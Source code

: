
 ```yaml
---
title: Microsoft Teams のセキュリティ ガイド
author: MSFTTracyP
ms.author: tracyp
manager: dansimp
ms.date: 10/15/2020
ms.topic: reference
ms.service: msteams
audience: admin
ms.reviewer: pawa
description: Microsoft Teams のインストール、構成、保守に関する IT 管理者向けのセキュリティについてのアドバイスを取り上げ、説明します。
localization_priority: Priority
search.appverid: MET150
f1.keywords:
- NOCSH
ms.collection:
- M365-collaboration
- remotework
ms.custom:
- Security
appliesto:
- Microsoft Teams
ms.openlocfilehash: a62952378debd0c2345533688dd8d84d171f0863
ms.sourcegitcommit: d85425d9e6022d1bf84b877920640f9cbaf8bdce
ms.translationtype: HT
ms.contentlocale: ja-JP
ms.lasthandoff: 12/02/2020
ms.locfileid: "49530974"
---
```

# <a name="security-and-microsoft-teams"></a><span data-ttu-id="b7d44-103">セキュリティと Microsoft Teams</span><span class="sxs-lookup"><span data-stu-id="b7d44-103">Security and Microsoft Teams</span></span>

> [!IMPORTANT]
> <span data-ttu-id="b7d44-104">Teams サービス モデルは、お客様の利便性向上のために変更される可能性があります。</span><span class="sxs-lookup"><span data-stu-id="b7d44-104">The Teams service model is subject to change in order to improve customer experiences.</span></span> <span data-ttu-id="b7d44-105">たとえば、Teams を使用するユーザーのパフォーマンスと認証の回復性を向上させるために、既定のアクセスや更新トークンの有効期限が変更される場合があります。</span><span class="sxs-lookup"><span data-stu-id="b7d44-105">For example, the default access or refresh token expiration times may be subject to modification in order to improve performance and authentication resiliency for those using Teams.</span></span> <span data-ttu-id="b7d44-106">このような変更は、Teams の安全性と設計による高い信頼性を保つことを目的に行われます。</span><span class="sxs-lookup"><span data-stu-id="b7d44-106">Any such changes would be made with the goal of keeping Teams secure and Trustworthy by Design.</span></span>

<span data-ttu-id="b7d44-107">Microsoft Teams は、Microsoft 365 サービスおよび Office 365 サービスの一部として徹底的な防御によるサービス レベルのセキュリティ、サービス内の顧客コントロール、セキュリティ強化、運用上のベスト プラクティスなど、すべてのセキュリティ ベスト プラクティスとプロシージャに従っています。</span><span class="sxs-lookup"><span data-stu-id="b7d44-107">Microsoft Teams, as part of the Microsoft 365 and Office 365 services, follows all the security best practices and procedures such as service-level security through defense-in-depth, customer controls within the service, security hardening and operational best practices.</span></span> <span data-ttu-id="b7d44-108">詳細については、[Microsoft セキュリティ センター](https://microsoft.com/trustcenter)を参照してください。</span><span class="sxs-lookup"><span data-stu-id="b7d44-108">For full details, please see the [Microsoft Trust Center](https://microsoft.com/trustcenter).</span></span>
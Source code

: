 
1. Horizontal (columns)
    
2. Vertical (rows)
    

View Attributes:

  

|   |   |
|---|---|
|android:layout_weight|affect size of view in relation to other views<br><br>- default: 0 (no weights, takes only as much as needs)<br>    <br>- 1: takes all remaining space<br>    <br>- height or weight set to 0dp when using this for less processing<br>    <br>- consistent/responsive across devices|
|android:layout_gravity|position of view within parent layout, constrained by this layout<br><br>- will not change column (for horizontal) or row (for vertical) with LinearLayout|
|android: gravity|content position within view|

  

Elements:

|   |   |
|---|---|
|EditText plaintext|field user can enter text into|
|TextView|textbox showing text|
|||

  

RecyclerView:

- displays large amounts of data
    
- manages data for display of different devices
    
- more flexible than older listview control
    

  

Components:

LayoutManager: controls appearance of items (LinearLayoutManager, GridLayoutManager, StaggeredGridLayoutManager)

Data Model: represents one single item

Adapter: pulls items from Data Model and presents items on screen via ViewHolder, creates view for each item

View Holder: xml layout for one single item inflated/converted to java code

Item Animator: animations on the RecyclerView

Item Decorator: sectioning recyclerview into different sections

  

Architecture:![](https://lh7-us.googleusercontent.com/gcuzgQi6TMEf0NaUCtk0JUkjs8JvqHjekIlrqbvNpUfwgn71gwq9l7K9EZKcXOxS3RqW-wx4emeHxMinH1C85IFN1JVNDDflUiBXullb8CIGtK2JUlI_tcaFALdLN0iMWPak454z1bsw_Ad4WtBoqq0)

**What to produce:**
Read the listing. Copy each line that has the word "single" in it.

**Exercise response:**
Data Model: represents one single item
View Holder: xml layout for one single item inflated/converted to java code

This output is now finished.